For a given dataset (of documents) you can refer to this vector as the average of animal vectors. If this vector can be understood as prototypical animal depends on the dataset, the dimensions chosen for the embedding, the type of embedding, the vectors chosen for making the average, etc.
For example if you are training an embedding with two dimensions, and your corpus (set of documents) consists of two classes of documents (one dealing with football terms and the other with animal terms), it is quite probable that one of the dimensions of the resultant embedding vectors will refer to animal terms.
Would one expect this vector to be similar to the vectors of "animal" and "animal-like"?

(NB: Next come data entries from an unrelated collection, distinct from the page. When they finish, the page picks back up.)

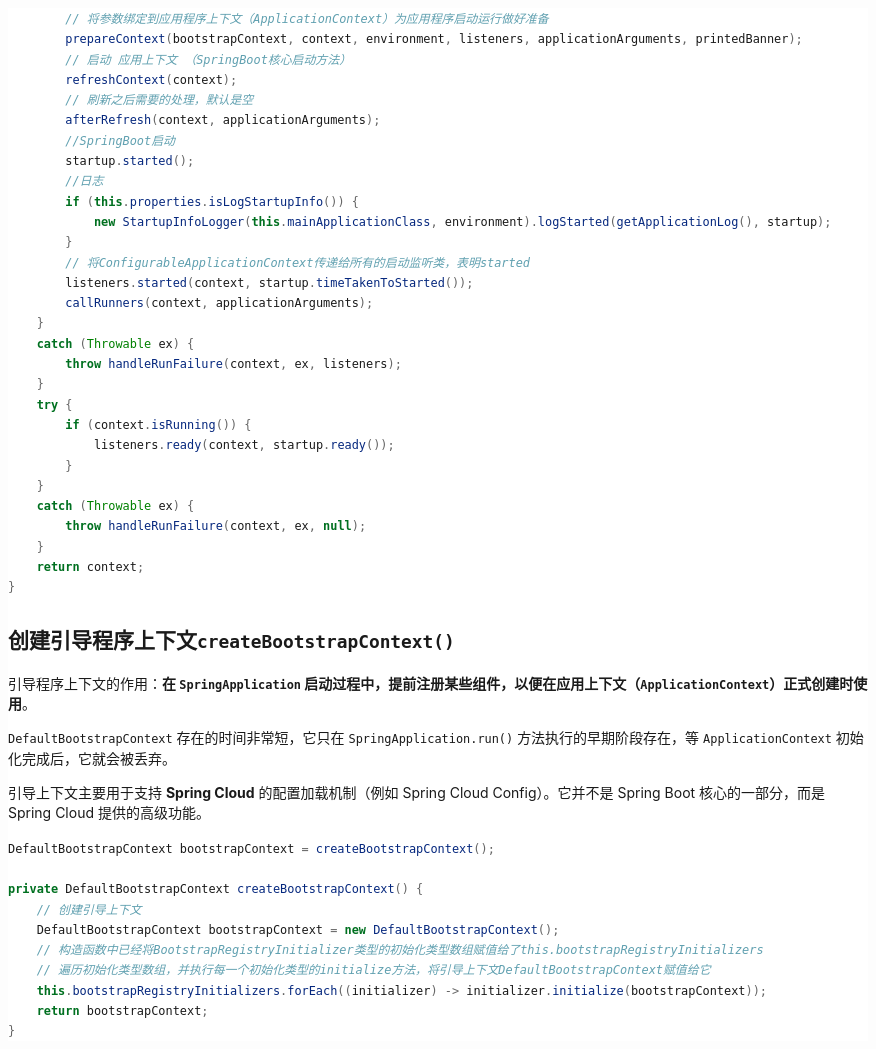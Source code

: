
 ```java
        // 将参数绑定到应用程序上下文（ApplicationContext）为应用程序启动运行做好准备
        prepareContext(bootstrapContext, context, environment, listeners, applicationArguments, printedBanner);
        // 启动 应用上下文 （SpringBoot核心启动方法）
        refreshContext(context);
        // 刷新之后需要的处理，默认是空
        afterRefresh(context, applicationArguments);
        //SpringBoot启动
        startup.started();
        //日志	
        if (this.properties.isLogStartupInfo()) {
            new StartupInfoLogger(this.mainApplicationClass, environment).logStarted(getApplicationLog(), startup);
        }
        // 将ConfigurableApplicationContext传递给所有的启动监听类，表明started
        listeners.started(context, startup.timeTakenToStarted());
        callRunners(context, applicationArguments);
    }
    catch (Throwable ex) {
        throw handleRunFailure(context, ex, listeners);
    }
    try {
        if (context.isRunning()) {
            listeners.ready(context, startup.ready());
        }
    }
    catch (Throwable ex) {
        throw handleRunFailure(context, ex, null);
    }
    return context;
}
```

## 创建引导程序上下文`createBootstrapContext()`

引导程序上下文的作用：**在 `SpringApplication` 启动过程中，提前注册某些组件，以便在应用上下文（`ApplicationContext`）正式创建时使用**。

`DefaultBootstrapContext` 存在的时间非常短，它只在 `SpringApplication.run()` 方法执行的早期阶段存在，等 `ApplicationContext` 初始化完成后，它就会被丢弃。

引导上下文主要用于支持 **Spring Cloud** 的配置加载机制（例如 Spring Cloud Config）。它并不是 Spring Boot 核心的一部分，而是 Spring Cloud 提供的高级功能。

```java
DefaultBootstrapContext bootstrapContext = createBootstrapContext();

private DefaultBootstrapContext createBootstrapContext() {
    // 创建引导上下文
    DefaultBootstrapContext bootstrapContext = new DefaultBootstrapContext();
    // 构造函数中已经将BootstrapRegistryInitializer类型的初始化类型数组赋值给了this.bootstrapRegistryInitializers
    // 遍历初始化类型数组，并执行每一个初始化类型的initialize方法，将引导上下文DefaultBootstrapContext赋值给它
    this.bootstrapRegistryInitializers.forEach((initializer) -> initializer.initialize(bootstrapContext));
    return bootstrapContext;
}
```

Again it depends on the dataset, dimensions chosen, vectors chosen, weights for those vectors while making the average, etc. You are not guaranteed a 100% coincidence.
How would the averaged vector probably look like? Will for example many dimensions be cancelled out by averaging, and only a small number of non-vanishing dimensions remain?
Let's assume your corpus is only dealing with animal terms (e.g. veterinary documents), let's assume you chose 4 dimensions for the embedding space: in order to have cancellation of dimensions (i guess you mean average is 0
) your embedding training must have discovered vectors with opposite values for some dimensions, e.g. it may have learned that mammals are the opposite of reptiles (or directly non-mammalian), then assume you have those two vectors normalized and summed, the value for one of the dimensions may cancel; again it doesn't have to be exact.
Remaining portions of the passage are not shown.